▶ **Available data**
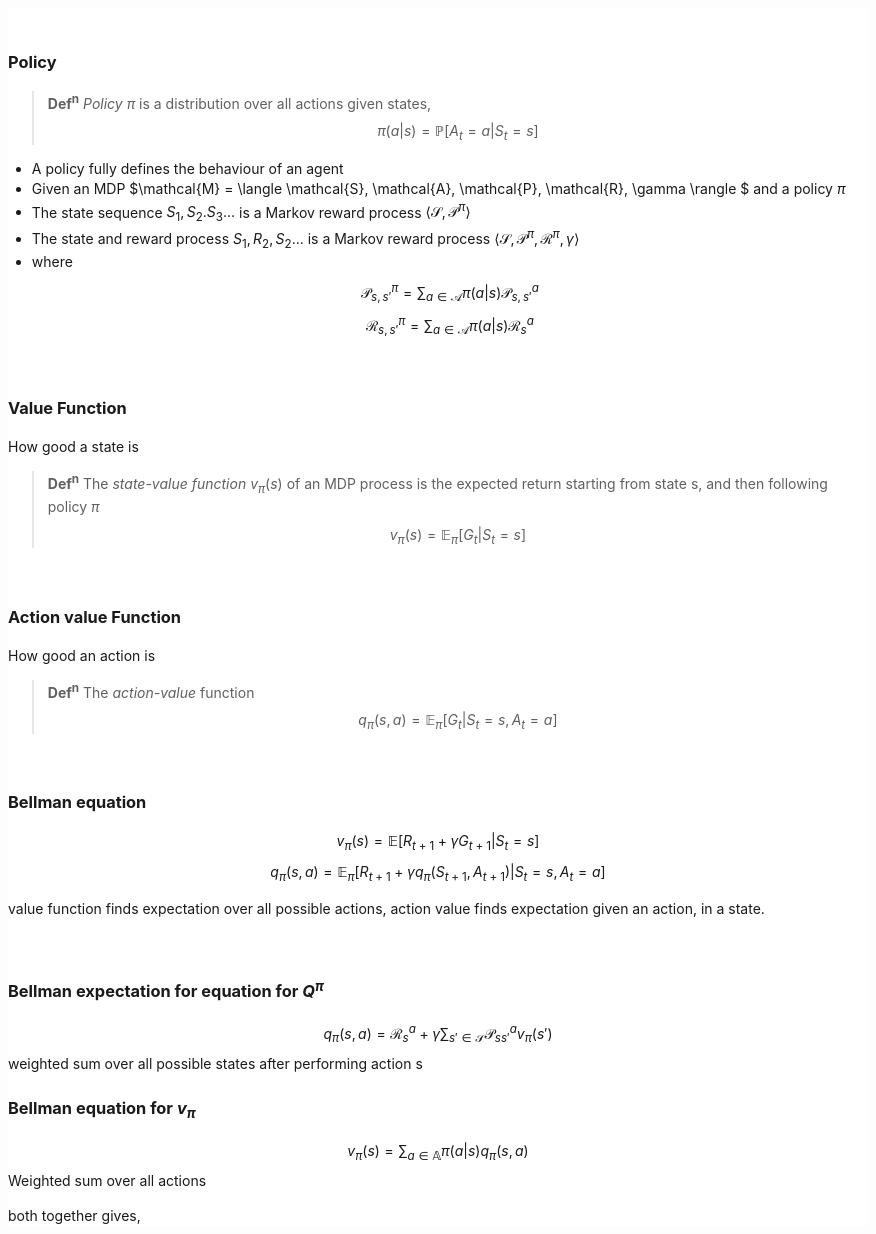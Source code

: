 <br>

### Policy 
> **Def<sup>n</sup>** *Policy* $\pi$ is a distribution over all actions given states, 
> $$\pi(a|s) = \mathbb{P}[A_{t} = a|S_t = s]$$
- A policy fully defines the behaviour of an agent
- Given an MDP $\mathcal{M} = \langle \mathcal{S}, \mathcal{A}, \mathcal{P}, \mathcal{R}, \gamma \rangle $ and a policy $\pi$ 
- The state sequence $S_1, S_2. S_3...$ is a Markov reward process $\langle \mathcal{S}, \mathcal{P}^\pi  \rangle$
- The state and reward process $S_1, R_2, S_2...$ is a Markov reward process $\langle \mathcal{S}, \mathcal{P}^\pi, \mathcal{R}^\pi, \gamma \rangle$
- where 
$$\mathcal{P}_{s, s'}^\pi = \sum_{a \in \mathcal{A}} \pi(a|s)\mathcal{P}_{s, s'}^{a}$$
$$\mathcal{R}_{s, s'}^\pi = \sum_{a \in \mathcal{A}} \pi (a|s) \mathcal{R}_{s}^a$$

<br>

### Value Function
How good a state is
> **Def<sup>n</sup>** The *state-value function* $v_{\pi}(s)$ of an MDP process is the expected return starting from state s, and then following policy $\pi$
> $$v_{\pi}(s) = \mathbb{E}_{\pi}[G_t|S_t = s]$$

<br>

### Action value Function
How good an action is
> **Def<sup>n</sup>** The *action-value* function 
> $$q_{\pi}(s, a) = \mathbb{E}_{\pi}[G_t|S_t=s, A_t = a]$$

<br>

### Bellman equation 
$$v_{\pi}(s)= \mathbb{E}[R_{t+1}+\gamma G_{t+1}| S_{t} = s]$$
$$q_{\pi}(s, a) = \mathbb{E}_{\pi}[R_{t+1}+\gamma q_{\pi}(S_{t+1}, A_{t+1})|S_t =s, A_t = a]$$

value function finds expectation over all possible actions, action value finds expectation given an action, in a state.

<br>

### Bellman expectation for equation for $Q^{\pi}$
$$q_{\pi}(s, a) = \mathcal{R}_{s}^{a}+\gamma \sum_{s' \in \mathcal{S}} \mathcal{P}_{ss'}^{a} v_{\pi}(s') $$
weighted sum over all possible states after performing action s
### Bellman equation for $v_{\pi}$

$$v_{\pi}(s) = \sum_{a \in \mathbb{A}} \pi(a|s) q_{\pi}(s, a)$$
Weighted sum over all actions

both together gives, 
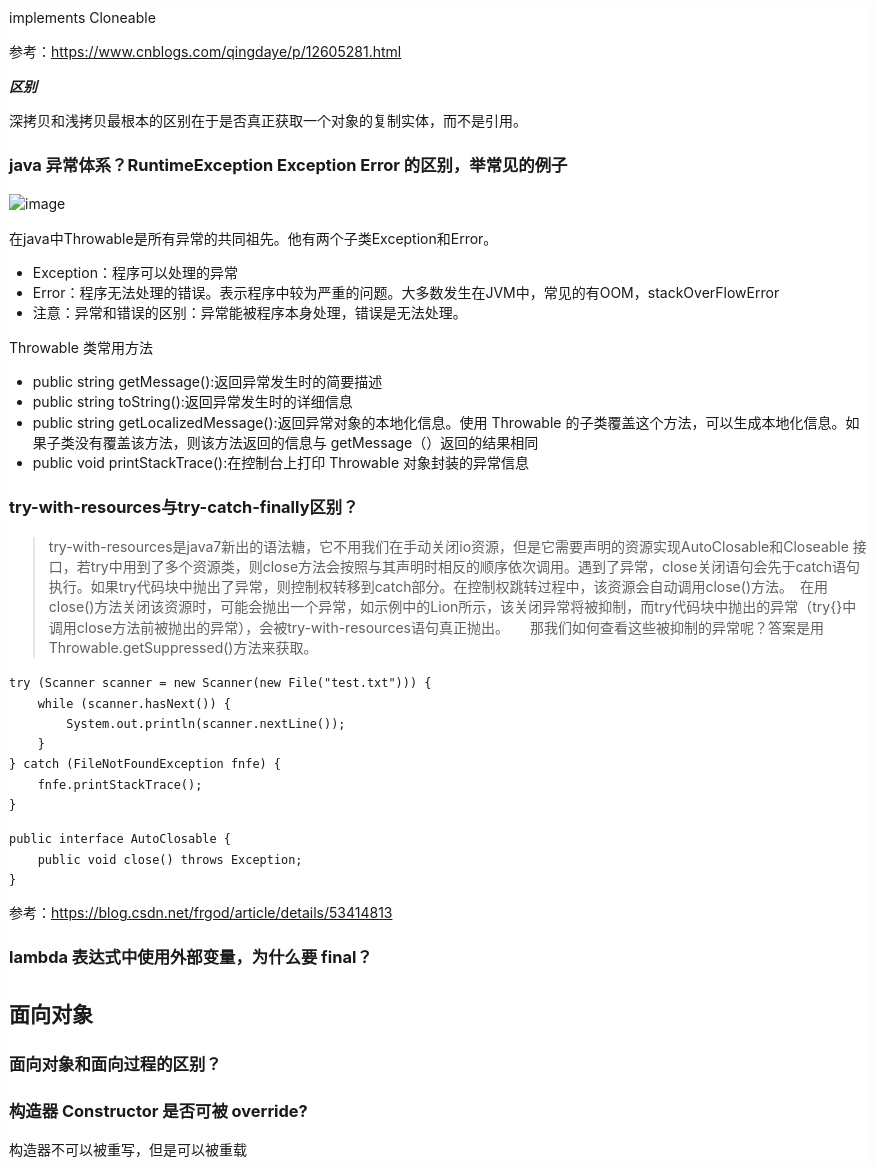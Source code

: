  implements Cloneable

参考：https://www.cnblogs.com/qingdaye/p/12605281.html

***区别***

深拷贝和浅拷贝最根本的区别在于是否真正获取一个对象的复制实体，而不是引用。

### java 异常体系？RuntimeException Exception Error 的区别，举常见的例子
![image](https://note.youdao.com/yws/public/resource/53b088853ba2efc078c3e41f7996b610/xmlnote/759B5C38970143629B8411E7FBD80B87/15679)

在java中Throwable是所有异常的共同祖先。他有两个子类Exception和Error。
- Exception：程序可以处理的异常
- Error：程序无法处理的错误。表示程序中较为严重的问题。大多数发生在JVM中，常见的有OOM，stackOverFlowError
- 注意：异常和错误的区别：异常能被程序本身处理，错误是无法处理。

Throwable 类常用方法

- public string getMessage():返回异常发生时的简要描述
- public string toString():返回异常发生时的详细信息
- public string getLocalizedMessage():返回异常对象的本地化信息。使用 Throwable 的子类覆盖这个方法，可以生成本地化信息。如果子类没有覆盖该方法，则该方法返回的信息与 getMessage（）返回的结果相同
- public void printStackTrace():在控制台上打印 Throwable 对象封装的异常信息
### try-with-resources与try-catch-finally区别？
>try-with-resources是java7新出的语法糖，它不用我们在手动关闭io资源，但是它需要声明的资源实现AutoClosable和Closeable 接口，若try中用到了多个资源类，则close方法会按照与其声明时相反的顺序依次调用。遇到了异常，close关闭语句会先于catch语句执行。如果try代码块中抛出了异常，则控制权转移到catch部分。在控制权跳转过程中，该资源会自动调用close()方法。　在用close()方法关闭该资源时，可能会抛出一个异常，如示例中的Lion所示，该关闭异常将被抑制，而try代码块中抛出的异常（try{}中调用close方法前被抛出的异常），会被try-with-resources语句真正抛出。　　那我们如何查看这些被抑制的异常呢？答案是用Throwable.getSuppressed()方法来获取。


```
try (Scanner scanner = new Scanner(new File("test.txt"))) {
    while (scanner.hasNext()) {
        System.out.println(scanner.nextLine());
    }
} catch (FileNotFoundException fnfe) {
    fnfe.printStackTrace();
}
```
```
public interface AutoClosable {
    public void close() throws Exception;
}

```
参考：https://blog.csdn.net/frgod/article/details/53414813
### lambda 表达式中使用外部变量，为什么要 final？

## 面向对象
### 面向对象和面向过程的区别？
### 构造器 Constructor 是否可被 override?
构造器不可以被重写，但是可以被重载
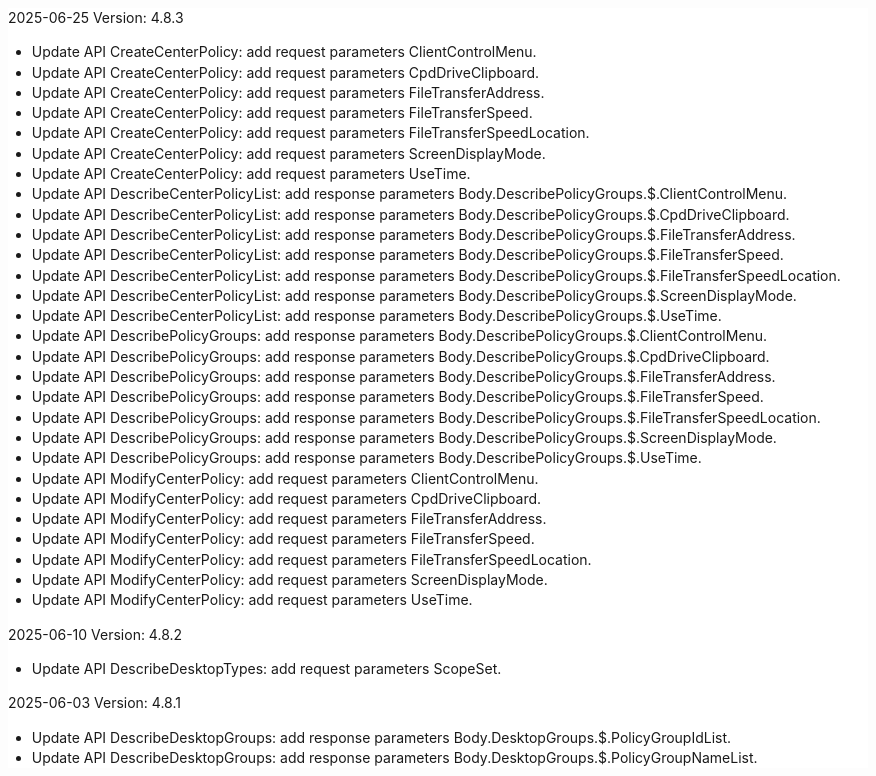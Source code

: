 
2025-06-25 Version: 4.8.3
- Update API CreateCenterPolicy: add request parameters ClientControlMenu.
- Update API CreateCenterPolicy: add request parameters CpdDriveClipboard.
- Update API CreateCenterPolicy: add request parameters FileTransferAddress.
- Update API CreateCenterPolicy: add request parameters FileTransferSpeed.
- Update API CreateCenterPolicy: add request parameters FileTransferSpeedLocation.
- Update API CreateCenterPolicy: add request parameters ScreenDisplayMode.
- Update API CreateCenterPolicy: add request parameters UseTime.
- Update API DescribeCenterPolicyList: add response parameters Body.DescribePolicyGroups.$.ClientControlMenu.
- Update API DescribeCenterPolicyList: add response parameters Body.DescribePolicyGroups.$.CpdDriveClipboard.
- Update API DescribeCenterPolicyList: add response parameters Body.DescribePolicyGroups.$.FileTransferAddress.
- Update API DescribeCenterPolicyList: add response parameters Body.DescribePolicyGroups.$.FileTransferSpeed.
- Update API DescribeCenterPolicyList: add response parameters Body.DescribePolicyGroups.$.FileTransferSpeedLocation.
- Update API DescribeCenterPolicyList: add response parameters Body.DescribePolicyGroups.$.ScreenDisplayMode.
- Update API DescribeCenterPolicyList: add response parameters Body.DescribePolicyGroups.$.UseTime.
- Update API DescribePolicyGroups: add response parameters Body.DescribePolicyGroups.$.ClientControlMenu.
- Update API DescribePolicyGroups: add response parameters Body.DescribePolicyGroups.$.CpdDriveClipboard.
- Update API DescribePolicyGroups: add response parameters Body.DescribePolicyGroups.$.FileTransferAddress.
- Update API DescribePolicyGroups: add response parameters Body.DescribePolicyGroups.$.FileTransferSpeed.
- Update API DescribePolicyGroups: add response parameters Body.DescribePolicyGroups.$.FileTransferSpeedLocation.
- Update API DescribePolicyGroups: add response parameters Body.DescribePolicyGroups.$.ScreenDisplayMode.
- Update API DescribePolicyGroups: add response parameters Body.DescribePolicyGroups.$.UseTime.
- Update API ModifyCenterPolicy: add request parameters ClientControlMenu.
- Update API ModifyCenterPolicy: add request parameters CpdDriveClipboard.
- Update API ModifyCenterPolicy: add request parameters FileTransferAddress.
- Update API ModifyCenterPolicy: add request parameters FileTransferSpeed.
- Update API ModifyCenterPolicy: add request parameters FileTransferSpeedLocation.
- Update API ModifyCenterPolicy: add request parameters ScreenDisplayMode.
- Update API ModifyCenterPolicy: add request parameters UseTime.


2025-06-10 Version: 4.8.2
- Update API DescribeDesktopTypes: add request parameters ScopeSet.


2025-06-03 Version: 4.8.1
- Update API DescribeDesktopGroups: add response parameters Body.DesktopGroups.$.PolicyGroupIdList.
- Update API DescribeDesktopGroups: add response parameters Body.DesktopGroups.$.PolicyGroupNameList.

▶ **Task directions**
Where the data above reaches the line holding "- public string toString():返回异常发生时的详细信息", begin printing, and stop after the line holding "### try-with-r". Each line must be reproduced exactly, with nothing else added.

▶ **Task output**
- public string toString():返回异常发生时的详细信息
- public string getLocalizedMessage():返回异常对象的本地化信息。使用 Throwable 的子类覆盖这个方法，可以生成本地化信息。如果子类没有覆盖该方法，则该方法返回的信息与 getMessage（）返回的结果相同
- public void printStackTrace():在控制台上打印 Throwable 对象封装的异常信息
### try-with-resources与try-catch-finally区别？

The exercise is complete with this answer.